Figure 1. Unified inflammatory pathway in diabetic retinopathy.

Relationship between Inflammatory Markers and DR 

The development of DR is strongly associated with chronic inflammation [24]. Various inflammatory markers have been identified in DR patients, and their levels correlate with the severity and prognosis of the disease. The pathophysiology of DR involves hyperglycemia, oxidative stress, inflammation, and vascular endothelial dysfunction, ultimately resulting in retinal nerve and vascular damage [25]. Currently, clinical focus is primarily on vascular damage, while inflammatory responses are detected at early stages. This suggests that inflammation could be a key early event in DR development, potentially occurring even before vascular injury.

Systemic inflammatory indicators and DR

DM is a systemic condition in which blood biomarkers are closely linked to both the disease and the progression of its complications. While serological testing is invasive, it offers the advantages of simplicity and ease of use.

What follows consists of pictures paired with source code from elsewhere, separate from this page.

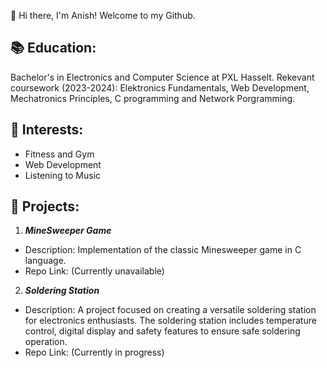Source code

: 👋 Hi there, I'm Anish! Welcome to my Github.

## 📚 Education:

Bachelor's in Electronics and Computer Science at PXL Hasselt.
Rekevant coursework (2023-2024): Elektronics Fundamentals, Web Development, Mechatronics Principles, C programming and Network Porgramming.

## 💼 Interests:

- Fitness and Gym
- Web Development
- Listening to Music

## 🚀 Projects:

1. ***MineSweeper Game***
- Description: Implementation of the classic Minesweeper game in C language.
- Repo Link: (Currently unavailable)

2. ***Soldering Station***
- Description: A project focused on creating a versatile soldering station for electronics enthusiasts. The soldering station includes temperature control, digital display and safety features to ensure safe soldering operation.
- Repo Link: (Currently in progress)
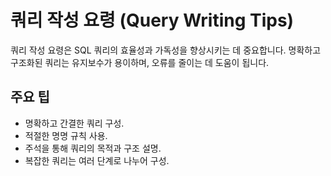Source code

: # 쿼리 작성 요령 (Query Writing Tips)

쿼리 작성 요령은 SQL 쿼리의 효율성과 가독성을 향상시키는 데 중요합니다. 명확하고 구조화된 쿼리는 유지보수가 용이하며, 오류를 줄이는 데 도움이 됩니다.

## 주요 팁
- 명확하고 간결한 쿼리 구성.
- 적절한 명명 규칙 사용.
- 주석을 통해 쿼리의 목적과 구조 설명.
- 복잡한 쿼리는 여러 단계로 나누어 구성.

Systemic inflammatory biomarkers offer clear advantages in accessibility and cost. A panel combining TNF-α and IL-6 with adhesion molecules (sICAM-1, sVCAM-1, sE-selectin) aligns more closely with the pathogenic cascade, while CRP and blood-cell ratios/indices (e.g., NLR, PLR, SII, SIRI) are suitable as a first-line, clinic-friendly screen. However, clinical translation is limited by threshold heterogeneity, pre-analytical and platform variability, confounding from comorbidities and medications, and the paucity of multicenter prospective validation. We recommend harmonized SOPs and inter-laboratory quality assurance across cohorts, followed by external calibration and decision-curve analysis. Constructing a multi-marker framework that integrates a baseline layer (CRP, NLR/PLR, SII/SIRI), a mechanistic axis (TNF-α/IL-6 plus adhesion molecules), and imaging readouts, and reporting incremental AUC, NRI/IDI, and health-economic outcomes will clarify the true net clinical benefit for risk stratification, follow-up intervals, and treatment selection.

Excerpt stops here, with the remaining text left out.